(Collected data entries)
+++

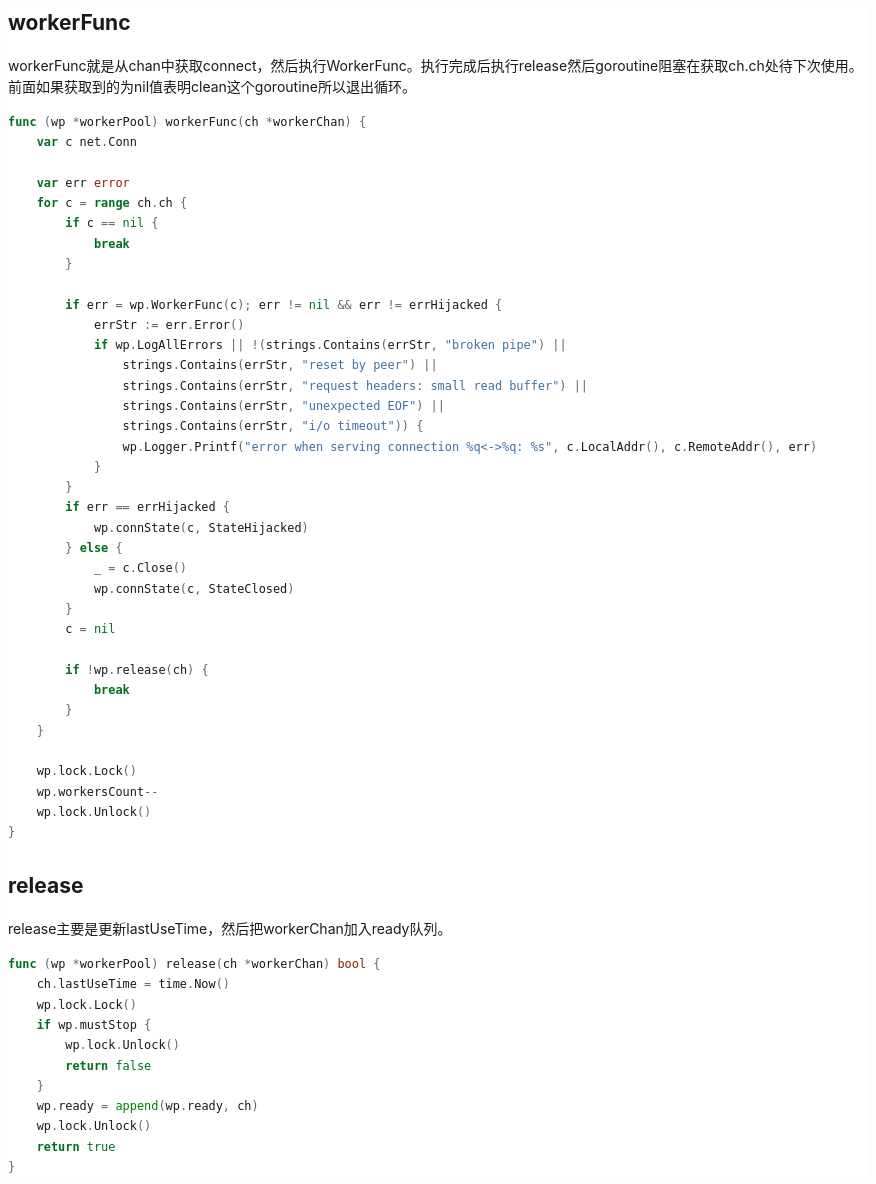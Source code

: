 ## workerFunc
workerFunc就是从chan中获取connect，然后执行WorkerFunc。执行完成后执行release然后goroutine阻塞在获取ch.ch处待下次使用。  
前面如果获取到的为nil值表明clean这个goroutine所以退出循环。  

```go
func (wp *workerPool) workerFunc(ch *workerChan) {
	var c net.Conn

	var err error
	for c = range ch.ch {
		if c == nil {
			break
		}

		if err = wp.WorkerFunc(c); err != nil && err != errHijacked {
			errStr := err.Error()
			if wp.LogAllErrors || !(strings.Contains(errStr, "broken pipe") ||
				strings.Contains(errStr, "reset by peer") ||
				strings.Contains(errStr, "request headers: small read buffer") ||
				strings.Contains(errStr, "unexpected EOF") ||
				strings.Contains(errStr, "i/o timeout")) {
				wp.Logger.Printf("error when serving connection %q<->%q: %s", c.LocalAddr(), c.RemoteAddr(), err)
			}
		}
		if err == errHijacked {
			wp.connState(c, StateHijacked)
		} else {
			_ = c.Close()
			wp.connState(c, StateClosed)
		}
		c = nil

		if !wp.release(ch) {
			break
		}
	}

	wp.lock.Lock()
	wp.workersCount--
	wp.lock.Unlock()
}
```

## release
release主要是更新lastUseTime，然后把workerChan加入ready队列。
```go
func (wp *workerPool) release(ch *workerChan) bool {
	ch.lastUseTime = time.Now()
	wp.lock.Lock()
	if wp.mustStop {
		wp.lock.Unlock()
		return false
	}
	wp.ready = append(wp.ready, ch)
	wp.lock.Unlock()
	return true
}
```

+++

> _TASK TO CARRY OUT_
Drop the images and transcribe the entries above exactly.

> _EXERCISE SOLUTION_
Source code

: ## workerFunc
workerFunc就是从chan中获取connect，然后执行WorkerFunc。执行完成后执行release然后goroutine阻塞在获取ch.ch处待下次使用。  
前面如果获取到的为nil值表明clean这个goroutine所以退出循环。  

```go
func (wp *workerPool) workerFunc(ch *workerChan) {
	var c net.Conn

	var err error
	for c = range ch.ch {
		if c == nil {
			break
		}

		if err = wp.WorkerFunc(c); err != nil && err != errHijacked {
			errStr := err.Error()
			if wp.LogAllErrors || !(strings.Contains(errStr, "broken pipe") ||
				strings.Contains(errStr, "reset by peer") ||
				strings.Contains(errStr, "request headers: small read buffer") ||
				strings.Contains(errStr, "unexpected EOF") ||
				strings.Contains(errStr, "i/o timeout")) {
				wp.Logger.Printf("error when serving connection %q<->%q: %s", c.LocalAddr(), c.RemoteAddr(), err)
			}
		}
		if err == errHijacked {
			wp.connState(c, StateHijacked)
		} else {
			_ = c.Close()
			wp.connState(c, StateClosed)
		}
		c = nil

		if !wp.release(ch) {
			break
		}
	}

	wp.lock.Lock()
	wp.workersCount--
	wp.lock.Unlock()
}
```

## release
release主要是更新lastUseTime，然后把workerChan加入ready队列。
```go
func (wp *workerPool) release(ch *workerChan) bool {
	ch.lastUseTime = time.Now()
	wp.lock.Lock()
	if wp.mustStop {
		wp.lock.Unlock()
		return false
	}
	wp.ready = append(wp.ready, ch)
	wp.lock.Unlock()
	return true
}
```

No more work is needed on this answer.